An advantage, I would try to suggest, I guess, in thinking in terms of siege and siegecraft is that you're thinking, and you will have to be thinking more broadly in terms of the full economic cost of whatever it is you are doing in a place. So, if you were a medieval king and you say, "Well, I need to defend my territory against what I fear is an aggressive neighbor," you might have a choice. "Well, do I raise an army of a thousand more knights, or do I build 10 castles along the valleys leading from my enemy's territory to my own?"

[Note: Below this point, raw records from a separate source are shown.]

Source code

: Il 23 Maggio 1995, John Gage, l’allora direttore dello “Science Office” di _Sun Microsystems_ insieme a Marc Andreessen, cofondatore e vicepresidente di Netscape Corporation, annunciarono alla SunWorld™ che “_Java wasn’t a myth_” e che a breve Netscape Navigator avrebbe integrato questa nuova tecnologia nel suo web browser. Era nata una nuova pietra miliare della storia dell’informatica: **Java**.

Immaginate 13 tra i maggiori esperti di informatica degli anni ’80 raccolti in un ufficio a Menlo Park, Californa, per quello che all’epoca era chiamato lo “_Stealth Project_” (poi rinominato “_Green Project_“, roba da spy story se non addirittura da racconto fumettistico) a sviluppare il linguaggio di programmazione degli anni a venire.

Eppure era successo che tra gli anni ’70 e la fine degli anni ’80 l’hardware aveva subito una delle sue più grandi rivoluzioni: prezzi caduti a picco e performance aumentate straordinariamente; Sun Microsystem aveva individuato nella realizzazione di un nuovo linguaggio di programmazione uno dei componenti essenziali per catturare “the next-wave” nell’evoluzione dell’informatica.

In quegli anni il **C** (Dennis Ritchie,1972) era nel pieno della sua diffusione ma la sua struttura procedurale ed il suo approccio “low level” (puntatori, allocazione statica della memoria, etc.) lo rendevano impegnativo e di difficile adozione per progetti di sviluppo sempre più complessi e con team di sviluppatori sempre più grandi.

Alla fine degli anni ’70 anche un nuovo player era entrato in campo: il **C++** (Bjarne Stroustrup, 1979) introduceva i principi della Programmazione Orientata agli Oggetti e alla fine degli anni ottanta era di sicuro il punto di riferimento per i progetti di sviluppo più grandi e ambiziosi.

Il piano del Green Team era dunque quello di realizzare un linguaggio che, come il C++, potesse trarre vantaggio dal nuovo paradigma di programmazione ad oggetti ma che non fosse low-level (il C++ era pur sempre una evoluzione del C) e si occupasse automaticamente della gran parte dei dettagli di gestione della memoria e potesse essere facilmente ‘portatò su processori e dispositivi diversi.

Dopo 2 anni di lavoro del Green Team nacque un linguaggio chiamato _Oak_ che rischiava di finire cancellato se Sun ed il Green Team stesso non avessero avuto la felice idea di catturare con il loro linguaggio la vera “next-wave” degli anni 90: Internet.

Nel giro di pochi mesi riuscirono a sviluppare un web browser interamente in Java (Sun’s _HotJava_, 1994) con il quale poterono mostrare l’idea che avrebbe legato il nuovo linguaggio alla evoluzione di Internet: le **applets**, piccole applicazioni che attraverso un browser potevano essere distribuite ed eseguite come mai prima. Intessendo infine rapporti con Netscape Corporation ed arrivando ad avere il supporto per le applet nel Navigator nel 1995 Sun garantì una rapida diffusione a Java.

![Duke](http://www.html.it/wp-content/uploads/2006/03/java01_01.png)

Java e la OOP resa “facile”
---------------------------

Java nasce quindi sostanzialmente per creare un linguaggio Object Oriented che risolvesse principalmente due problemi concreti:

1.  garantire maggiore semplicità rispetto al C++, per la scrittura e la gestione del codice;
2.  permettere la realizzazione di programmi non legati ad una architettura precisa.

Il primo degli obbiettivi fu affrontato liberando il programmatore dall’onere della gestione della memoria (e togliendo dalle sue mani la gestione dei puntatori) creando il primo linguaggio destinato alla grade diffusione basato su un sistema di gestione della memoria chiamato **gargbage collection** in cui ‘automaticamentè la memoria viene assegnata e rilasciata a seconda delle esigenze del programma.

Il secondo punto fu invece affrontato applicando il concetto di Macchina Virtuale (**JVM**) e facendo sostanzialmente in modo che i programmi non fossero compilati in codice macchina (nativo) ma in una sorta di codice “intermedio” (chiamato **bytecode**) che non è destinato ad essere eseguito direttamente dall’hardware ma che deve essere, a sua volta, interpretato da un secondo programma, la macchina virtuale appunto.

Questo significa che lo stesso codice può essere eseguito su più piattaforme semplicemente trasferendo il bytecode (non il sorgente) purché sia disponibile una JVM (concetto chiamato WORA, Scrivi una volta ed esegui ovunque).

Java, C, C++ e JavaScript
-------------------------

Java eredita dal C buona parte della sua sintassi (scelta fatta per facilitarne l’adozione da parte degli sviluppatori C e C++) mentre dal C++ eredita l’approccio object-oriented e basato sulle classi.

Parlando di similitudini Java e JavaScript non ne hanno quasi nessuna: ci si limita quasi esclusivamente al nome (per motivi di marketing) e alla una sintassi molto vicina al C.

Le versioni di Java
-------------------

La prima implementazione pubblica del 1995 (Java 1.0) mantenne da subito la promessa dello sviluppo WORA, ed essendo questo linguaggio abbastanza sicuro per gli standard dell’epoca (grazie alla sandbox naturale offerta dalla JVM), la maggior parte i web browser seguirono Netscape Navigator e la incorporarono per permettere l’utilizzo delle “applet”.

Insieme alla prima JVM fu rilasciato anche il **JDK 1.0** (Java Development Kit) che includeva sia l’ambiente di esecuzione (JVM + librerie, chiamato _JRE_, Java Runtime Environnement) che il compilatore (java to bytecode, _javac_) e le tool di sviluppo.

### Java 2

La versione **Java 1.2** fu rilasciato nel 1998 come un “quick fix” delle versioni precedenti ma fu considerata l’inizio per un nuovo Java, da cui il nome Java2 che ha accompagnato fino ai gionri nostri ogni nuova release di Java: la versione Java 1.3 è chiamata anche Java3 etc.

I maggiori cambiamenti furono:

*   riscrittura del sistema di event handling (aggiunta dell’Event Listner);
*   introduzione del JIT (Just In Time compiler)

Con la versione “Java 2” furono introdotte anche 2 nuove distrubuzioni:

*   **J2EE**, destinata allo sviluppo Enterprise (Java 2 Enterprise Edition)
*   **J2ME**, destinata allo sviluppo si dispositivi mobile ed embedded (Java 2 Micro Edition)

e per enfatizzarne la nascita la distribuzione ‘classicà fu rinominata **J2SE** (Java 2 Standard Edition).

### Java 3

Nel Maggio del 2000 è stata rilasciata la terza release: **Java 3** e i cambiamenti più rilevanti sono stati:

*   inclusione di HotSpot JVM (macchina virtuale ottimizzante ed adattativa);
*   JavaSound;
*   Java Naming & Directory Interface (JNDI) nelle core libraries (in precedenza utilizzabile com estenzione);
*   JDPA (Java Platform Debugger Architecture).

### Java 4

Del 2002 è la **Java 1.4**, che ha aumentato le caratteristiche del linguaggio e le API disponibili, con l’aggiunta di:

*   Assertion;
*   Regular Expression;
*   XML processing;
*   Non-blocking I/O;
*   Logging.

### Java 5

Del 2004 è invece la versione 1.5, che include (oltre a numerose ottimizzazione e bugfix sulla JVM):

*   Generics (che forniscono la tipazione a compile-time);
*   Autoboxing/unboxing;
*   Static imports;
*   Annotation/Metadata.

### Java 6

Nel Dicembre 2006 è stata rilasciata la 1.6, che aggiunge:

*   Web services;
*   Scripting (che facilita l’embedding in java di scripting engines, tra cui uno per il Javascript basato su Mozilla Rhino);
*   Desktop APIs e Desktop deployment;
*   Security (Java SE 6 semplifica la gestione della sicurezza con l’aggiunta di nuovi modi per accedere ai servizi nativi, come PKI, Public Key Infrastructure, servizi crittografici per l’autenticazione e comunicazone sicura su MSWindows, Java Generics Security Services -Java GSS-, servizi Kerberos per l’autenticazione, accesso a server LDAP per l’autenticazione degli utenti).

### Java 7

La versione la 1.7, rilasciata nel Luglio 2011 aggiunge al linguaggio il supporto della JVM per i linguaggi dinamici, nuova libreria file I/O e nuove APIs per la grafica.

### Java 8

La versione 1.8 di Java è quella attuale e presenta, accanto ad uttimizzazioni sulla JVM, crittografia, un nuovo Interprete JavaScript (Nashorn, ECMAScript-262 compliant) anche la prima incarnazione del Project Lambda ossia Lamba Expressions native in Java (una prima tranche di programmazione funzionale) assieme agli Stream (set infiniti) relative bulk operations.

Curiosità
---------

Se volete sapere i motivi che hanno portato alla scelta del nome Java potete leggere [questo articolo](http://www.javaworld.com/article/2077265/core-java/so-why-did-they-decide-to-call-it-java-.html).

That's essentially an economic calculation, which is correct or incorrect, based upon that king's staff estimate of the potential of 10 castles relative to 1000 knights. As often as not in that particular period of history, the castle turned out to be economically more viable, and therefore strategically more of greater utility, and that's why we have certainly the landscape of Western Europe and much else of the world littered with these old fortifications. But the logic of it is clear, and I think the logic of it is still apparent today. We should be thinking this way.
Aaron MacLean:
David Betz, author of The Guarded Age, Fortification in the 21st century, whenever I read what you write or have these conversations with you, I always learn something. Thank you so much for coming on the show.
David Betz:
Oh, that's super. Thank you for saying that. I'm glad to be here.